*** Block opens ***

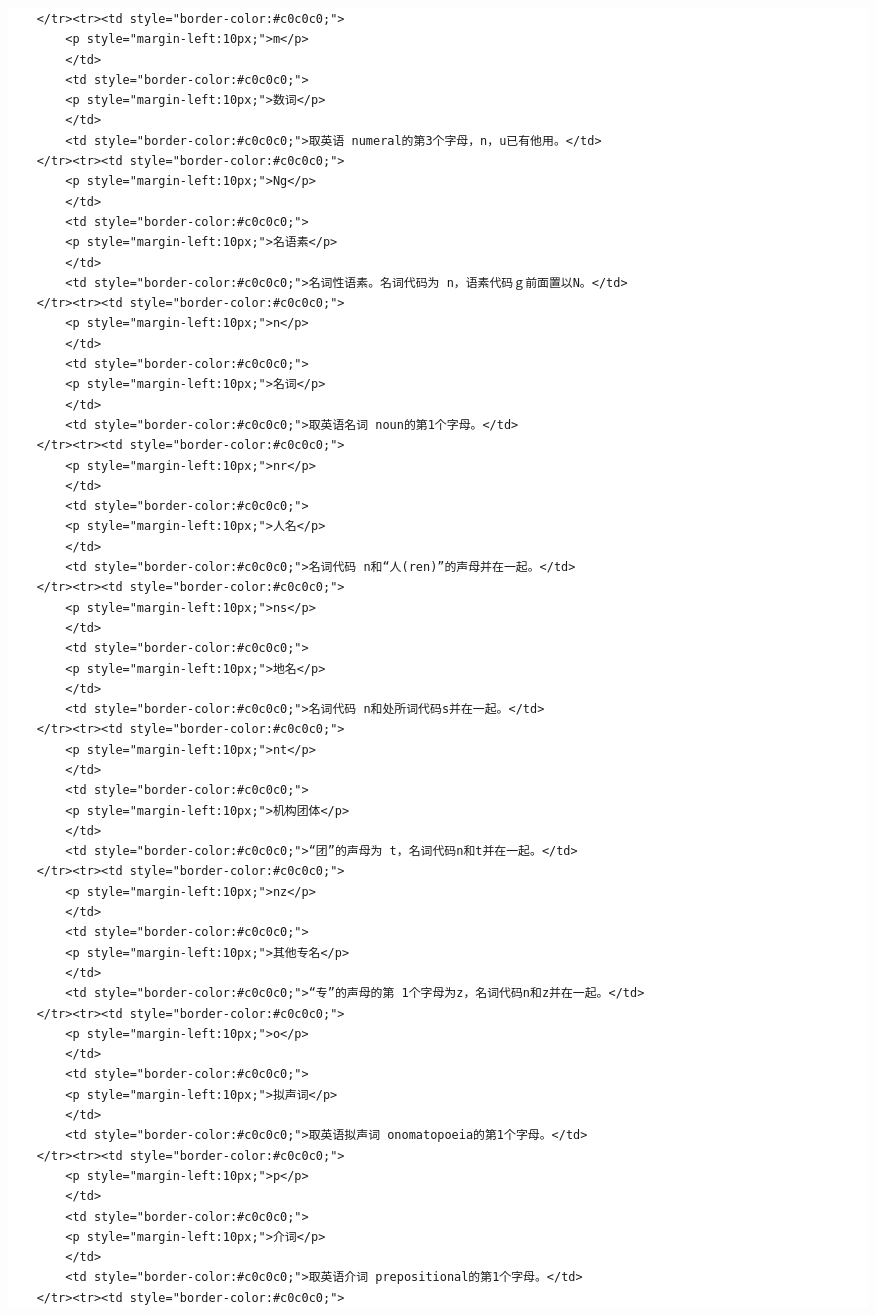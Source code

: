 		</tr><tr><td style="border-color:#c0c0c0;">
			<p style="margin-left:10px;">m</p>
			</td>
			<td style="border-color:#c0c0c0;">
			<p style="margin-left:10px;">数词</p>
			</td>
			<td style="border-color:#c0c0c0;">取英语 numeral的第3个字母，n，u已有他用。</td>
		</tr><tr><td style="border-color:#c0c0c0;">
			<p style="margin-left:10px;">Ng</p>
			</td>
			<td style="border-color:#c0c0c0;">
			<p style="margin-left:10px;">名语素</p>
			</td>
			<td style="border-color:#c0c0c0;">名词性语素。名词代码为 n，语素代码ｇ前面置以N。</td>
		</tr><tr><td style="border-color:#c0c0c0;">
			<p style="margin-left:10px;">n</p>
			</td>
			<td style="border-color:#c0c0c0;">
			<p style="margin-left:10px;">名词</p>
			</td>
			<td style="border-color:#c0c0c0;">取英语名词 noun的第1个字母。</td>
		</tr><tr><td style="border-color:#c0c0c0;">
			<p style="margin-left:10px;">nr</p>
			</td>
			<td style="border-color:#c0c0c0;">
			<p style="margin-left:10px;">人名</p>
			</td>
			<td style="border-color:#c0c0c0;">名词代码 n和“人(ren)”的声母并在一起。</td>
		</tr><tr><td style="border-color:#c0c0c0;">
			<p style="margin-left:10px;">ns</p>
			</td>
			<td style="border-color:#c0c0c0;">
			<p style="margin-left:10px;">地名</p>
			</td>
			<td style="border-color:#c0c0c0;">名词代码 n和处所词代码s并在一起。</td>
		</tr><tr><td style="border-color:#c0c0c0;">
			<p style="margin-left:10px;">nt</p>
			</td>
			<td style="border-color:#c0c0c0;">
			<p style="margin-left:10px;">机构团体</p>
			</td>
			<td style="border-color:#c0c0c0;">“团”的声母为 t，名词代码n和t并在一起。</td>
		</tr><tr><td style="border-color:#c0c0c0;">
			<p style="margin-left:10px;">nz</p>
			</td>
			<td style="border-color:#c0c0c0;">
			<p style="margin-left:10px;">其他专名</p>
			</td>
			<td style="border-color:#c0c0c0;">“专”的声母的第 1个字母为z，名词代码n和z并在一起。</td>
		</tr><tr><td style="border-color:#c0c0c0;">
			<p style="margin-left:10px;">o</p>
			</td>
			<td style="border-color:#c0c0c0;">
			<p style="margin-left:10px;">拟声词</p>
			</td>
			<td style="border-color:#c0c0c0;">取英语拟声词 onomatopoeia的第1个字母。</td>
		</tr><tr><td style="border-color:#c0c0c0;">
			<p style="margin-left:10px;">p</p>
			</td>
			<td style="border-color:#c0c0c0;">
			<p style="margin-left:10px;">介词</p>
			</td>
			<td style="border-color:#c0c0c0;">取英语介词 prepositional的第1个字母。</td>
		</tr><tr><td style="border-color:#c0c0c0;">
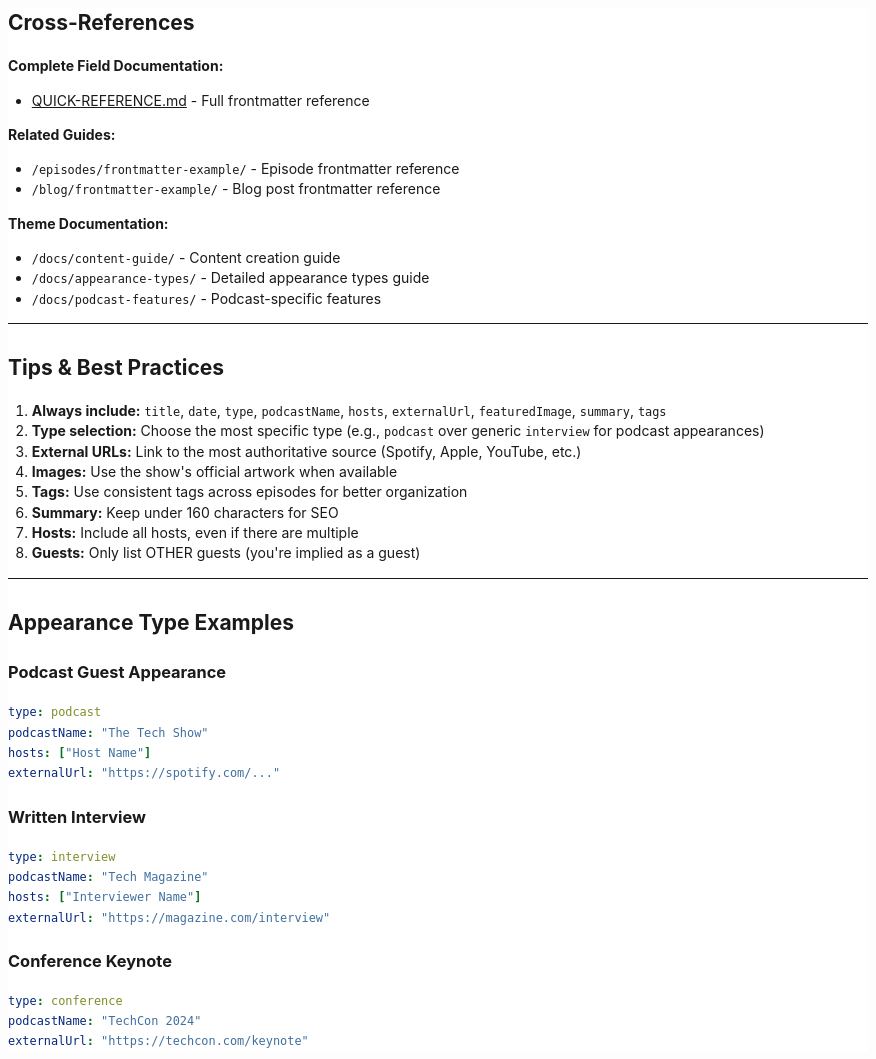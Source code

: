 ## Cross-References

**Complete Field Documentation:**
- [QUICK-REFERENCE.md](/QUICK-REFERENCE.md) - Full frontmatter reference

**Related Guides:**
- `/episodes/frontmatter-example/` - Episode frontmatter reference
- `/blog/frontmatter-example/` - Blog post frontmatter reference

**Theme Documentation:**
- `/docs/content-guide/` - Content creation guide
- `/docs/appearance-types/` - Detailed appearance types guide
- `/docs/podcast-features/` - Podcast-specific features

---

## Tips & Best Practices

1. **Always include:** `title`, `date`, `type`, `podcastName`, `hosts`, `externalUrl`, `featuredImage`, `summary`, `tags`
2. **Type selection:** Choose the most specific type (e.g., `podcast` over generic `interview` for podcast appearances)
3. **External URLs:** Link to the most authoritative source (Spotify, Apple, YouTube, etc.)
4. **Images:** Use the show's official artwork when available
5. **Tags:** Use consistent tags across episodes for better organization
6. **Summary:** Keep under 160 characters for SEO
7. **Hosts:** Include all hosts, even if there are multiple
8. **Guests:** Only list OTHER guests (you're implied as a guest)

---

## Appearance Type Examples

### Podcast Guest Appearance
```yaml
type: podcast
podcastName: "The Tech Show"
hosts: ["Host Name"]
externalUrl: "https://spotify.com/..."
```

### Written Interview
```yaml
type: interview
podcastName: "Tech Magazine"
hosts: ["Interviewer Name"]
externalUrl: "https://magazine.com/interview"
```

### Conference Keynote
```yaml
type: conference
podcastName: "TechCon 2024"
externalUrl: "https://techcon.com/keynote"
```
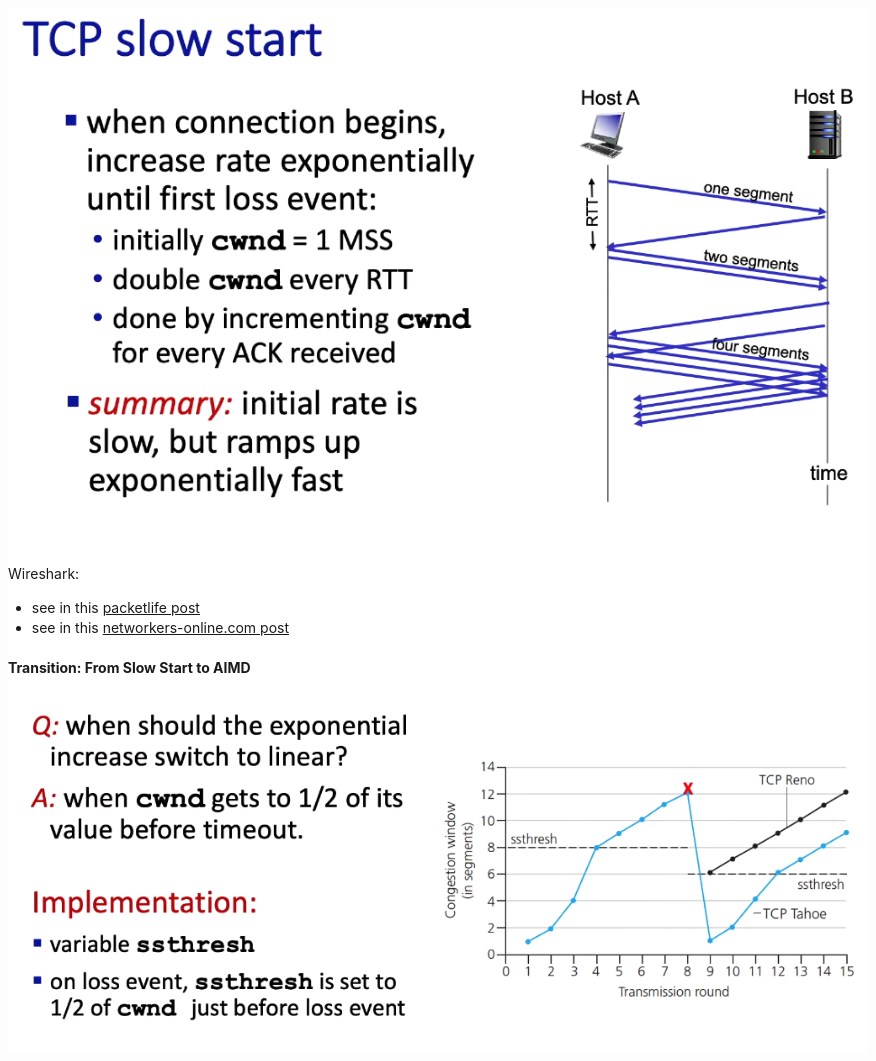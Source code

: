 ![congestion_tcp_slow_start.png](/assets/images/datkom/congestion_tcp_slow_start.png)

Wireshark: 
- see in this [packetlife post](https://packetlife.net/blog/2011/jul/5/tcp-slow-start/)
- see in this [networkers-online.com post](https://networkers-online.com/p/tcp-protocol-slow-start)

#### Transition: From Slow Start to AIMD

![congestion_tcp_transition.png](/assets/images/datkom/congestion_tcp_transition.png)
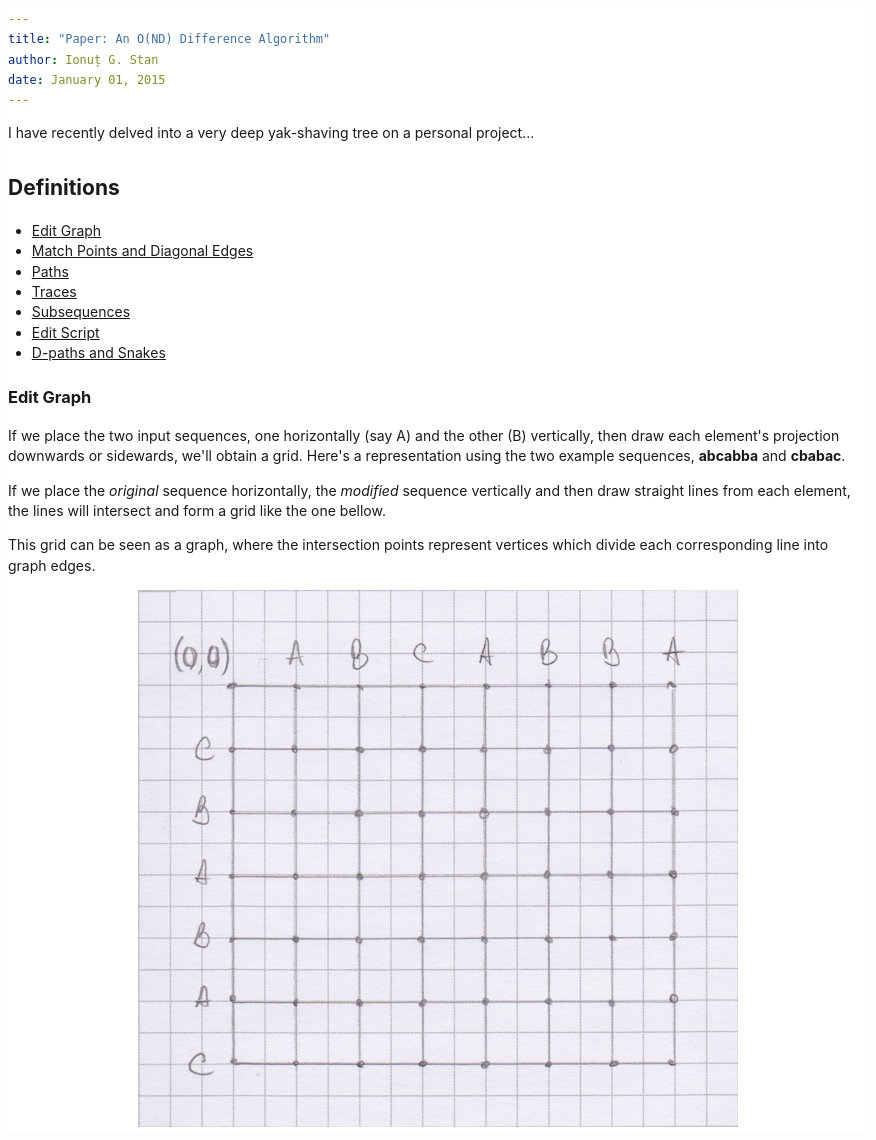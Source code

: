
 ```yaml
---
title: "Paper: An O(ND) Difference Algorithm"
author: Ionuț G. Stan
date: January 01, 2015
---
```


I have recently delved into a very deep yak-shaving tree on a personal project...

## Definitions

 - [Edit Graph](#edit-graph)
 - [Match Points and Diagonal Edges](#match-points-and-diagonal-edges)
 - [Paths](#paths)
 - [Traces](#traces)
 - [Subsequences](#subsequences)
 - [Edit Script](#edit-script)
 - [D-paths and Snakes](#d-paths-and-snakes)

### Edit Graph

If we place the two input sequences, one horizontally (say A) and the other (B)
vertically, then draw each element's projection downwards or sidewards, we'll
obtain a grid. Here's a representation using the two example sequences, **abcabba**
and **cbabac**.

If we place the _original_ sequence horizontally, the _modified_ sequence
vertically and then draw straight lines from each element, the lines will
intersect and form a grid like the one bellow.

This grid can be seen as a graph, where the intersection points represent
vertices which divide each corresponding line into graph edges.

<div style="text-align: center;">
  <img src="/files/images/edit-graph.png" alt="Edit Graph">
</div>
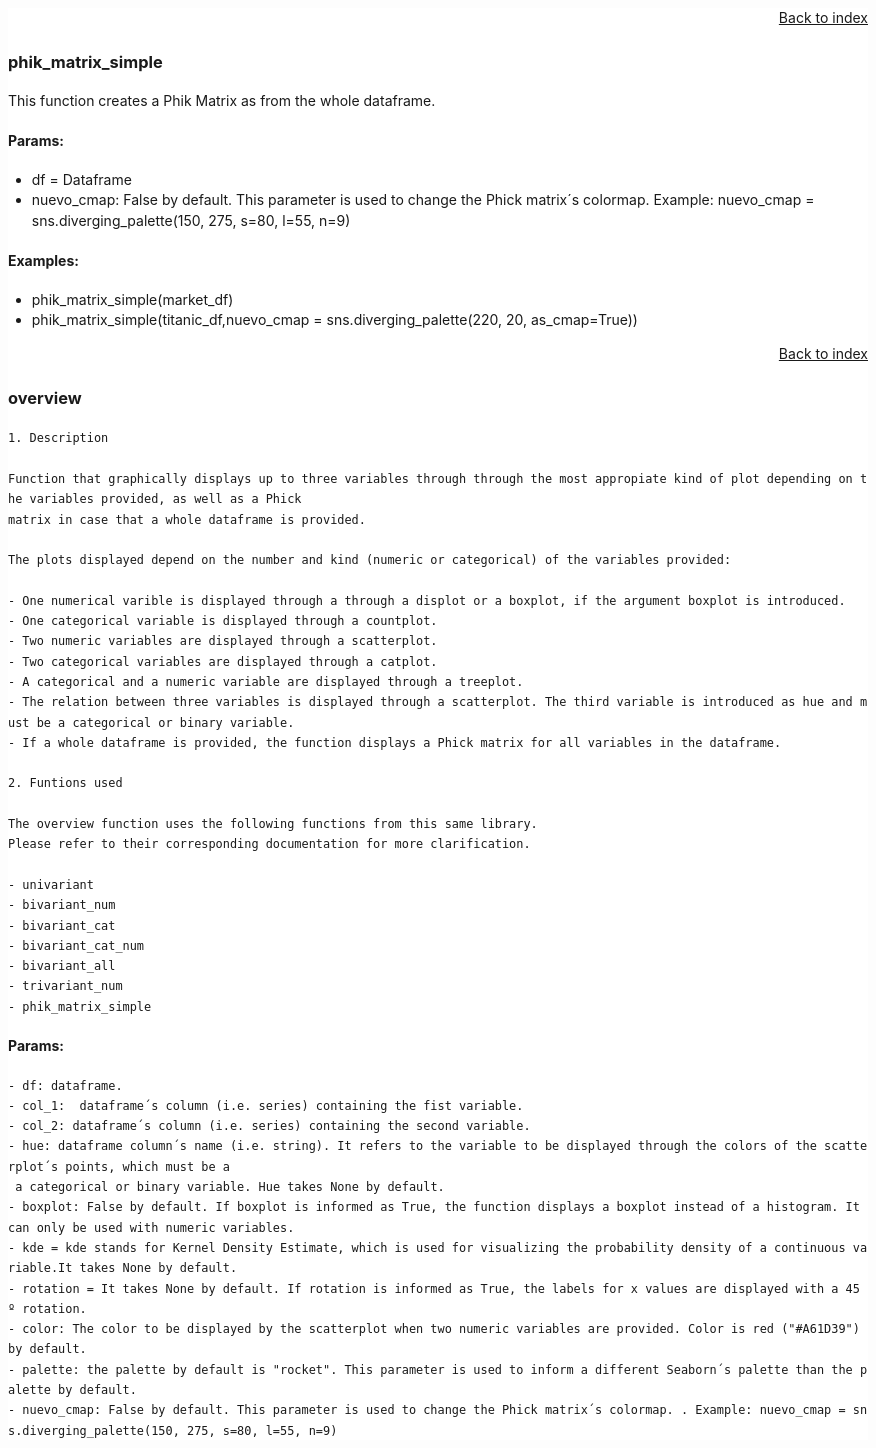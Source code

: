 <a href="#index"><p align="right" href="#index">Back to index</p></a>
### phik_matrix_simple
 This function creates a Phik Matrix as from the whole dataframe.
#### Params: 
- df = Dataframe
- nuevo_cmap: False by default. This parameter is used to change the Phick matrix´s colormap. Example: nuevo_cmap = sns.diverging_palette(150, 275, s=80, l=55, n=9)
#### Examples:
- phik_matrix_simple(market_df)
- phik_matrix_simple(titanic_df,nuevo_cmap = sns.diverging_palette(220, 20, as_cmap=True))

<a href="#index"><p align="right" href="#index">Back to index</p></a>
### overview
    1. Description
    
    Function that graphically displays up to three variables through through the most appropiate kind of plot depending on the variables provided, as well as a Phick
    matrix in case that a whole dataframe is provided.
    
    The plots displayed depend on the number and kind (numeric or categorical) of the variables provided:
    
    - One numerical varible is displayed through a through a displot or a boxplot, if the argument boxplot is introduced.
    - One categorical variable is displayed through a countplot.
    - Two numeric variables are displayed through a scatterplot.
    - Two categorical variables are displayed through a catplot.
    - A categorical and a numeric variable are displayed through a treeplot.   
    - The relation between three variables is displayed through a scatterplot. The third variable is introduced as hue and must be a categorical or binary variable.
    - If a whole dataframe is provided, the function displays a Phick matrix for all variables in the dataframe.    
    
    2. Funtions used
    
    The overview function uses the following functions from this same library. 
    Please refer to their corresponding documentation for more clarification.
    
    - univariant
    - bivariant_num
    - bivariant_cat
    - bivariant_cat_num
    - bivariant_all
    - trivariant_num
    - phik_matrix_simple    
#### Params: 
    - df: dataframe.
    - col_1:  dataframe´s column (i.e. series) containing the fist variable.
    - col_2: dataframe´s column (i.e. series) containing the second variable.
    - hue: dataframe column´s name (i.e. string). It refers to the variable to be displayed through the colors of the scatterplot´s points, which must be a 
     a categorical or binary variable. Hue takes None by default.                 
    - boxplot: False by default. If boxplot is informed as True, the function displays a boxplot instead of a histogram. It can only be used with numeric variables.
    - kde = kde stands for Kernel Density Estimate, which is used for visualizing the probability density of a continuous variable.It takes None by default.
    - rotation = It takes None by default. If rotation is informed as True, the labels for x values are displayed with a 45 º rotation.
    - color: The color to be displayed by the scatterplot when two numeric variables are provided. Color is red ("#A61D39") by default.
    - palette: the palette by default is "rocket". This parameter is used to inform a different Seaborn´s palette than the palette by default.
    - nuevo_cmap: False by default. This parameter is used to change the Phick matrix´s colormap. . Example: nuevo_cmap = sns.diverging_palette(150, 275, s=80, l=55, n=9)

*** Block closes ***

Among the lines above, return those that contain the string "which".

vertices which divide each corresponding line into graph edges.
    - hue: dataframe column´s name (i.e. string). It refers to the variable to be displayed through the colors of the scatterplot´s points, which must be a 
    - kde = kde stands for Kernel Density Estimate, which is used for visualizing the probability density of a continuous variable.It takes None by default.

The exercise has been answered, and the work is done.